Records from a data collection:
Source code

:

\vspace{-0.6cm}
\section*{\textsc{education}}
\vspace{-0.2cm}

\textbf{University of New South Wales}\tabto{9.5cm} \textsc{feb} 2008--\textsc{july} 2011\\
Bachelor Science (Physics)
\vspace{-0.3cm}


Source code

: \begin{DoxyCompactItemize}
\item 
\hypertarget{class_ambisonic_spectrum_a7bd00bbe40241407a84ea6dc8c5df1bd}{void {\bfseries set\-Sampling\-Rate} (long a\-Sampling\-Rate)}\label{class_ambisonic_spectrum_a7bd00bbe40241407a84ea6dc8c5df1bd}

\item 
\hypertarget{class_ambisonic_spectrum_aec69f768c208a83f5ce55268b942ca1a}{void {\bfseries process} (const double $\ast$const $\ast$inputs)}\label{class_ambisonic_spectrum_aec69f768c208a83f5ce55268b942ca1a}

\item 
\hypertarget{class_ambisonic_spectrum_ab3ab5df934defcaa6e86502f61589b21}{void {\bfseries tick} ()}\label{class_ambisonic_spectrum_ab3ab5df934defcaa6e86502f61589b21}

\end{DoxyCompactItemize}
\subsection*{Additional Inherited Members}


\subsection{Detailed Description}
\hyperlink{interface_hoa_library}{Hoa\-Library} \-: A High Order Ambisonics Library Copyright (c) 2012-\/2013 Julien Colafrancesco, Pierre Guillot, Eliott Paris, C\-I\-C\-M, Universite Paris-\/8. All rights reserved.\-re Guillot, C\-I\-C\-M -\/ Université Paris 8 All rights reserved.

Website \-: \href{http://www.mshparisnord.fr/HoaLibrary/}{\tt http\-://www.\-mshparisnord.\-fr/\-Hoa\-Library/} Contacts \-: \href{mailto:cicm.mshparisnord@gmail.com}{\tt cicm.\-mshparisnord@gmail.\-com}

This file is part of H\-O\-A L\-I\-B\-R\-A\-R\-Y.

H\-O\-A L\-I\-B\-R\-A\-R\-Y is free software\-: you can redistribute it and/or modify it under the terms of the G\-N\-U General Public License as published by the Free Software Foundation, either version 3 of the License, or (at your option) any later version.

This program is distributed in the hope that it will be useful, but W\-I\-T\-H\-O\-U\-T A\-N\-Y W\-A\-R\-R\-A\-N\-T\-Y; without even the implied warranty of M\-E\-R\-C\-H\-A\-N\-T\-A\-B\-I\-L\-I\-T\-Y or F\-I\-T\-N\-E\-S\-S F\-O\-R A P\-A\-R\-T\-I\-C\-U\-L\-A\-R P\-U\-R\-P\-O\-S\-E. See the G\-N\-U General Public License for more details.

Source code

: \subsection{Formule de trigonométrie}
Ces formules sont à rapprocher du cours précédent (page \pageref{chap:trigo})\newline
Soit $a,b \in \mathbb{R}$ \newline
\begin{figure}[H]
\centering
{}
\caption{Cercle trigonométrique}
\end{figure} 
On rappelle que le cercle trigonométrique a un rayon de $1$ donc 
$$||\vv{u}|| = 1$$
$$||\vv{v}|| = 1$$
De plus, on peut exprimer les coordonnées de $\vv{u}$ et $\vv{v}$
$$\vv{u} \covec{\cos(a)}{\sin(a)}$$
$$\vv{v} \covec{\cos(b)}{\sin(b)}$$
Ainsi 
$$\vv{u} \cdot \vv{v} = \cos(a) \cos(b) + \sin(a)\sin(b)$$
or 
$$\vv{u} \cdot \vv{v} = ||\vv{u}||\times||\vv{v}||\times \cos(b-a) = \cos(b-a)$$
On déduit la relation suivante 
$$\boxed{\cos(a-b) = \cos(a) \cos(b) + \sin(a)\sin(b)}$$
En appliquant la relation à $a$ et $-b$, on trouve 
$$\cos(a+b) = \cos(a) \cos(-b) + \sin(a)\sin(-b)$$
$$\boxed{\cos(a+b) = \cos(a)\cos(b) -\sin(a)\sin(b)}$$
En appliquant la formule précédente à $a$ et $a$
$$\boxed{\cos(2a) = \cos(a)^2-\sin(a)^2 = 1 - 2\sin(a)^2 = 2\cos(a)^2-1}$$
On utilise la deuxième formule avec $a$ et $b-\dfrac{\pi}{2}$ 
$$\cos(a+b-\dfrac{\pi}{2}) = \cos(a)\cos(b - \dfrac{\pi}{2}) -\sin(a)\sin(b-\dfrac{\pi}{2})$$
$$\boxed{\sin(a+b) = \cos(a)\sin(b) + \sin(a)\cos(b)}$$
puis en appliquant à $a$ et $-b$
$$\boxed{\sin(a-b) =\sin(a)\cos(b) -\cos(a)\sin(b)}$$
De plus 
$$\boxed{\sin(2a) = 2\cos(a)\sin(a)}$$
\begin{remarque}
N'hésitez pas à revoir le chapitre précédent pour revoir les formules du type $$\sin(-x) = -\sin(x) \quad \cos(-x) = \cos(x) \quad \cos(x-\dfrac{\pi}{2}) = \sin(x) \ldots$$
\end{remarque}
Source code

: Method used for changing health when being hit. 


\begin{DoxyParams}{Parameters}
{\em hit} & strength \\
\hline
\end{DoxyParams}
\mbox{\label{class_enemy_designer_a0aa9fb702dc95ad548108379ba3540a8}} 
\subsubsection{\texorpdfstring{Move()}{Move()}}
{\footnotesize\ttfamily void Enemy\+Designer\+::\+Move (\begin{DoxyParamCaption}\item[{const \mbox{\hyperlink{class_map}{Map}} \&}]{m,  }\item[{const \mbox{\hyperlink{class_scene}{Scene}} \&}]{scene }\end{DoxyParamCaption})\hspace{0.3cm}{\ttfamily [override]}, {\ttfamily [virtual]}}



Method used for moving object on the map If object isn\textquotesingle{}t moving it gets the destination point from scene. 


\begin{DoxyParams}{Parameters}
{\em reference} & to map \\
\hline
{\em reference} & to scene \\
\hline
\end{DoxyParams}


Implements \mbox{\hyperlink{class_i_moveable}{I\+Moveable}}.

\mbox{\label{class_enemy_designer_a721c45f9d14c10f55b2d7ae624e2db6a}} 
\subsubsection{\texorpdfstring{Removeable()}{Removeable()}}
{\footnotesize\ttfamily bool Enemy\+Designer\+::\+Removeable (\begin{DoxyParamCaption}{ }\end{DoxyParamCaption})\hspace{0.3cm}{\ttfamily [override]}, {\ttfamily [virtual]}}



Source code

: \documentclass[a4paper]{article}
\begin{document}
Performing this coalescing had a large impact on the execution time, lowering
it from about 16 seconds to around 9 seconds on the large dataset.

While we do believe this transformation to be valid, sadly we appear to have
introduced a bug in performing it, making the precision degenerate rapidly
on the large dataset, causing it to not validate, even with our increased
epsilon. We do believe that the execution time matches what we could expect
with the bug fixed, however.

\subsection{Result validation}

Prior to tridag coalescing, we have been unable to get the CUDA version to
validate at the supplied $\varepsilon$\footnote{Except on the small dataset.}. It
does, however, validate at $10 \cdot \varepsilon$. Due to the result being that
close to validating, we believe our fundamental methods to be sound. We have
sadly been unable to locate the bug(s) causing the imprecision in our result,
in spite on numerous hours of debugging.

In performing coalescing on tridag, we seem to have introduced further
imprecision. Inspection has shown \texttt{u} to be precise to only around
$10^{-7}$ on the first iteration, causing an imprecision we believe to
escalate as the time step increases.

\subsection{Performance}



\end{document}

» Work to complete:
The answer consists of every entry, returned exactly.

» Answer to this problem:
Source code

:

\vspace{-0.6cm}
\section*{\textsc{education}}
\vspace{-0.2cm}

\textbf{University of New South Wales}\tabto{9.5cm} \textsc{feb} 2008--\textsc{july} 2011\\
Bachelor Science (Physics)
\vspace{-0.3cm}


Source code

: \begin{DoxyCompactItemize}
\item 
\hypertarget{class_ambisonic_spectrum_a7bd00bbe40241407a84ea6dc8c5df1bd}{void {\bfseries set\-Sampling\-Rate} (long a\-Sampling\-Rate)}\label{class_ambisonic_spectrum_a7bd00bbe40241407a84ea6dc8c5df1bd}

\item 
\hypertarget{class_ambisonic_spectrum_aec69f768c208a83f5ce55268b942ca1a}{void {\bfseries process} (const double $\ast$const $\ast$inputs)}\label{class_ambisonic_spectrum_aec69f768c208a83f5ce55268b942ca1a}

\item 
\hypertarget{class_ambisonic_spectrum_ab3ab5df934defcaa6e86502f61589b21}{void {\bfseries tick} ()}\label{class_ambisonic_spectrum_ab3ab5df934defcaa6e86502f61589b21}

\end{DoxyCompactItemize}
\subsection*{Additional Inherited Members}


\subsection{Detailed Description}
\hyperlink{interface_hoa_library}{Hoa\-Library} \-: A High Order Ambisonics Library Copyright (c) 2012-\/2013 Julien Colafrancesco, Pierre Guillot, Eliott Paris, C\-I\-C\-M, Universite Paris-\/8. All rights reserved.\-re Guillot, C\-I\-C\-M -\/ Université Paris 8 All rights reserved.

Website \-: \href{http://www.mshparisnord.fr/HoaLibrary/}{\tt http\-://www.\-mshparisnord.\-fr/\-Hoa\-Library/} Contacts \-: \href{mailto:cicm.mshparisnord@gmail.com}{\tt cicm.\-mshparisnord@gmail.\-com}

This file is part of H\-O\-A L\-I\-B\-R\-A\-R\-Y.

H\-O\-A L\-I\-B\-R\-A\-R\-Y is free software\-: you can redistribute it and/or modify it under the terms of the G\-N\-U General Public License as published by the Free Software Foundation, either version 3 of the License, or (at your option) any later version.

This program is distributed in the hope that it will be useful, but W\-I\-T\-H\-O\-U\-T A\-N\-Y W\-A\-R\-R\-A\-N\-T\-Y; without even the implied warranty of M\-E\-R\-C\-H\-A\-N\-T\-A\-B\-I\-L\-I\-T\-Y or F\-I\-T\-N\-E\-S\-S F\-O\-R A P\-A\-R\-T\-I\-C\-U\-L\-A\-R P\-U\-R\-P\-O\-S\-E. See the G\-N\-U General Public License for more details.

Source code

: \subsection{Formule de trigonométrie}
Ces formules sont à rapprocher du cours précédent (page \pageref{chap:trigo})\newline
Soit $a,b \in \mathbb{R}$ \newline
\begin{figure}[H]
\centering
{}
\caption{Cercle trigonométrique}
\end{figure} 
On rappelle que le cercle trigonométrique a un rayon de $1$ donc 
$$||\vv{u}|| = 1$$
$$||\vv{v}|| = 1$$
De plus, on peut exprimer les coordonnées de $\vv{u}$ et $\vv{v}$
$$\vv{u} \covec{\cos(a)}{\sin(a)}$$
$$\vv{v} \covec{\cos(b)}{\sin(b)}$$
Ainsi 
$$\vv{u} \cdot \vv{v} = \cos(a) \cos(b) + \sin(a)\sin(b)$$
or 
$$\vv{u} \cdot \vv{v} = ||\vv{u}||\times||\vv{v}||\times \cos(b-a) = \cos(b-a)$$
On déduit la relation suivante 
$$\boxed{\cos(a-b) = \cos(a) \cos(b) + \sin(a)\sin(b)}$$
En appliquant la relation à $a$ et $-b$, on trouve 
$$\cos(a+b) = \cos(a) \cos(-b) + \sin(a)\sin(-b)$$
$$\boxed{\cos(a+b) = \cos(a)\cos(b) -\sin(a)\sin(b)}$$
En appliquant la formule précédente à $a$ et $a$
$$\boxed{\cos(2a) = \cos(a)^2-\sin(a)^2 = 1 - 2\sin(a)^2 = 2\cos(a)^2-1}$$
On utilise la deuxième formule avec $a$ et $b-\dfrac{\pi}{2}$ 
$$\cos(a+b-\dfrac{\pi}{2}) = \cos(a)\cos(b - \dfrac{\pi}{2}) -\sin(a)\sin(b-\dfrac{\pi}{2})$$
$$\boxed{\sin(a+b) = \cos(a)\sin(b) + \sin(a)\cos(b)}$$
puis en appliquant à $a$ et $-b$
$$\boxed{\sin(a-b) =\sin(a)\cos(b) -\cos(a)\sin(b)}$$
De plus 
$$\boxed{\sin(2a) = 2\cos(a)\sin(a)}$$
\begin{remarque}
N'hésitez pas à revoir le chapitre précédent pour revoir les formules du type $$\sin(-x) = -\sin(x) \quad \cos(-x) = \cos(x) \quad \cos(x-\dfrac{\pi}{2}) = \sin(x) \ldots$$
\end{remarque}
Source code

: Method used for changing health when being hit. 


\begin{DoxyParams}{Parameters}
{\em hit} & strength \\
\hline
\end{DoxyParams}
\mbox{\label{class_enemy_designer_a0aa9fb702dc95ad548108379ba3540a8}} 
\subsubsection{\texorpdfstring{Move()}{Move()}}
{\footnotesize\ttfamily void Enemy\+Designer\+::\+Move (\begin{DoxyParamCaption}\item[{const \mbox{\hyperlink{class_map}{Map}} \&}]{m,  }\item[{const \mbox{\hyperlink{class_scene}{Scene}} \&}]{scene }\end{DoxyParamCaption})\hspace{0.3cm}{\ttfamily [override]}, {\ttfamily [virtual]}}



Method used for moving object on the map If object isn\textquotesingle{}t moving it gets the destination point from scene. 


\begin{DoxyParams}{Parameters}
{\em reference} & to map \\
\hline
{\em reference} & to scene \\
\hline
\end{DoxyParams}


Implements \mbox{\hyperlink{class_i_moveable}{I\+Moveable}}.

\mbox{\label{class_enemy_designer_a721c45f9d14c10f55b2d7ae624e2db6a}} 
\subsubsection{\texorpdfstring{Removeable()}{Removeable()}}
{\footnotesize\ttfamily bool Enemy\+Designer\+::\+Removeable (\begin{DoxyParamCaption}{ }\end{DoxyParamCaption})\hspace{0.3cm}{\ttfamily [override]}, {\ttfamily [virtual]}}



Source code

: \documentclass[a4paper]{article}
\begin{document}
Performing this coalescing had a large impact on the execution time, lowering
it from about 16 seconds to around 9 seconds on the large dataset.

While we do believe this transformation to be valid, sadly we appear to have
introduced a bug in performing it, making the precision degenerate rapidly
on the large dataset, causing it to not validate, even with our increased
epsilon. We do believe that the execution time matches what we could expect
with the bug fixed, however.

\subsection{Result validation}

Prior to tridag coalescing, we have been unable to get the CUDA version to
validate at the supplied $\varepsilon$\footnote{Except on the small dataset.}. It
does, however, validate at $10 \cdot \varepsilon$. Due to the result being that
close to validating, we believe our fundamental methods to be sound. We have
sadly been unable to locate the bug(s) causing the imprecision in our result,
in spite on numerous hours of debugging.

In performing coalescing on tridag, we seem to have introduced further
imprecision. Inspection has shown \texttt{u} to be precise to only around
$10^{-7}$ on the first iteration, causing an imprecision we believe to
escalate as the time step increases.

\subsection{Performance}



\end{document}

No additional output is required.